M: Yes, and then how does he (or she) see? But it's precisely sensation that puts a stop to that infinite regress. I think you're right if you're just objecting to my use of the word "perceive" in this regard -- I really should have used "experience". So my question should have been: how do we experience the first bit in the stream? Or how do we experience any information?


D: Well, information is just difference --


M: Exactly! So then it hardly matters whether we experience this "difference" a bit at a time (so to speak), or in 24-bit chunks -- millions of colors! -- the simple point is that the tokens of information must be different, and that's all that sensations, or qualia, are.


D: No! That's not all they are! They're actual feelings -- that is, they actually feel like something, they're not mere abstract differences, which is the whole point here.


M: But my point is that they must feel like something for that information to be actually experienced --


D: Alright, fine, but then it's experience that's the issue here -- why and whence does this come about? Why should there be experience at all?


M: Okay, now we're getting to the heart of the matter -- or the heart of the heart. You'll grant that without experience there is no consciousness?


D: Yes, fine.


M: So really you're asking why should there be consciousness, yes?


D: Yes. I'm not happy playing the anti-Socrates, by the way, but I'll put up with it a while longer.

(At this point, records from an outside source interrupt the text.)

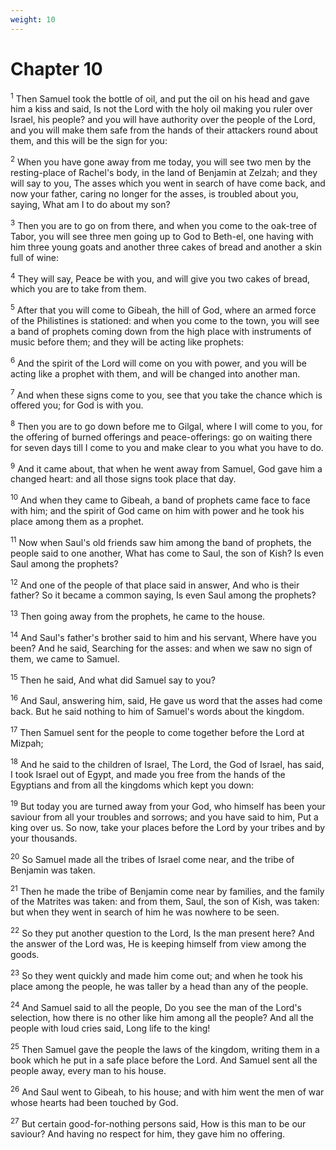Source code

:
 ```yaml
---
weight: 10
---
```


# Chapter 10

<sup>1</sup> Then Samuel took the bottle of oil, and put the oil on his head and gave him a kiss and said, Is not the Lord with the holy oil making you ruler over Israel, his people? and you will have authority over the people of the Lord, and you will make them safe from the hands of their attackers round about them, and this will be the sign for you: 

<sup>2</sup> When you have gone away from me today, you will see two men by the resting-place of Rachel's body, in the land of Benjamin at Zelzah; and they will say to you, The asses which you went in search of have come back, and now your father, caring no longer for the asses, is troubled about you, saying, What am I to do about my son? 

<sup>3</sup> Then you are to go on from there, and when you come to the oak-tree of Tabor, you will see three men going up to God to Beth-el, one having with him three young goats and another three cakes of bread and another a skin full of wine: 

<sup>4</sup> They will say, Peace be with you, and will give you two cakes of bread, which you are to take from them. 

<sup>5</sup> After that you will come to Gibeah, the hill of God, where an armed force of the Philistines is stationed: and when you come to the town, you will see a band of prophets coming down from the high place with instruments of music before them; and they will be acting like prophets: 

<sup>6</sup> And the spirit of the Lord will come on you with power, and you will be acting like a prophet with them, and will be changed into another man. 

<sup>7</sup> And when these signs come to you, see that you take the chance which is offered you; for God is with you. 

<sup>8</sup> Then you are to go down before me to Gilgal, where I will come to you, for the offering of burned offerings and peace-offerings: go on waiting there for seven days till I come to you and make clear to you what you have to do. 

<sup>9</sup> And it came about, that when he went away from Samuel, God gave him a changed heart: and all those signs took place that day. 

<sup>10</sup> And when they came to Gibeah, a band of prophets came face to face with him; and the spirit of God came on him with power and he took his place among them as a prophet. 

<sup>11</sup> Now when Saul's old friends saw him among the band of prophets, the people said to one another, What has come to Saul, the son of Kish? Is even Saul among the prophets? 

<sup>12</sup> And one of the people of that place said in answer, And who is their father? So it became a common saying, Is even Saul among the prophets? 

<sup>13</sup> Then going away from the prophets, he came to the house. 

<sup>14</sup> And Saul's father's brother said to him and his servant, Where have you been? And he said, Searching for the asses: and when we saw no sign of them, we came to Samuel. 

<sup>15</sup> Then he said, And what did Samuel say to you? 

<sup>16</sup> And Saul, answering him, said, He gave us word that the asses had come back. But he said nothing to him of Samuel's words about the kingdom. 

<sup>17</sup> Then Samuel sent for the people to come together before the Lord at Mizpah; 

<sup>18</sup> And he said to the children of Israel, The Lord, the God of Israel, has said, I took Israel out of Egypt, and made you free from the hands of the Egyptians and from all the kingdoms which kept you down: 

<sup>19</sup> But today you are turned away from your God, who himself has been your saviour from all your troubles and sorrows; and you have said to him, Put a king over us. So now, take your places before the Lord by your tribes and by your thousands. 

<sup>20</sup> So Samuel made all the tribes of Israel come near, and the tribe of Benjamin was taken. 

<sup>21</sup> Then he made the tribe of Benjamin come near by families, and the family of the Matrites was taken: and from them, Saul, the son of Kish, was taken: but when they went in search of him he was nowhere to be seen. 

<sup>22</sup> So they put another question to the Lord, Is the man present here? And the answer of the Lord was, He is keeping himself from view among the goods. 

<sup>23</sup> So they went quickly and made him come out; and when he took his place among the people, he was taller by a head than any of the people. 

<sup>24</sup> And Samuel said to all the people, Do you see the man of the Lord's selection, how there is no other like him among all the people? And all the people with loud cries said, Long life to the king! 

<sup>25</sup> Then Samuel gave the people the laws of the kingdom, writing them in a book which he put in a safe place before the Lord. And Samuel sent all the people away, every man to his house. 

<sup>26</sup> And Saul went to Gibeah, to his house; and with him went the men of war whose hearts had been touched by God. 

<sup>27</sup> But certain good-for-nothing persons said, How is this man to be our saviour? And having no respect for him, they gave him no offering. 


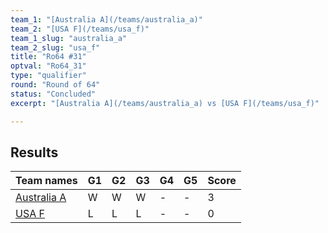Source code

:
 ```yaml
---
team_1: "[Australia A](/teams/australia_a)"
team_2: "[USA F](/teams/usa_f)"
team_1_slug: "australia_a"
team_2_slug: "usa_f"
title: "Ro64 #31"
optval: "Ro64_31"
type: "qualifier"
round: "Round of 64"
status: "Concluded"
excerpt: "[Australia A](/teams/australia_a) vs [USA F](/teams/usa_f)"

---
```

## Results

| Team names | G1 | G2 | G3 | G4 | G5 | Score |
| -- | -- | -- | -- | -- | -- | -- |
| [Australia A](/teams/australia_a) | W | W | W | - | - | 3 |
| [USA F](/teams/usa_f) | L | L | L | - | - | 0 |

M: Thank you. (I'm sure I'll return the favor.) But what kind of answer to that question would satisfy you? If I could show that consciousness was functional, would that do it?


D: Umm --


M: Maybe not. Perhaps you're not really asking why there should be consciousness, but how there can be consciousness?


D: Look, it just comes down to the fact that you don't find red or blue in nature, nor in our brains, but only in our minds.


M: Yes, that far we can go together. But for you, I think, that's pretty much the end of the road. Whereas I would like to take at least another step or two, or try to, by saying, first of all, what that word "mind" means, and then saying what it means for something to be "in the mind".


D (laughing): Those are ... giant steps, wouldn't you say?


M (tentatively): Umm ... maybe.

(Possibly to be continued.)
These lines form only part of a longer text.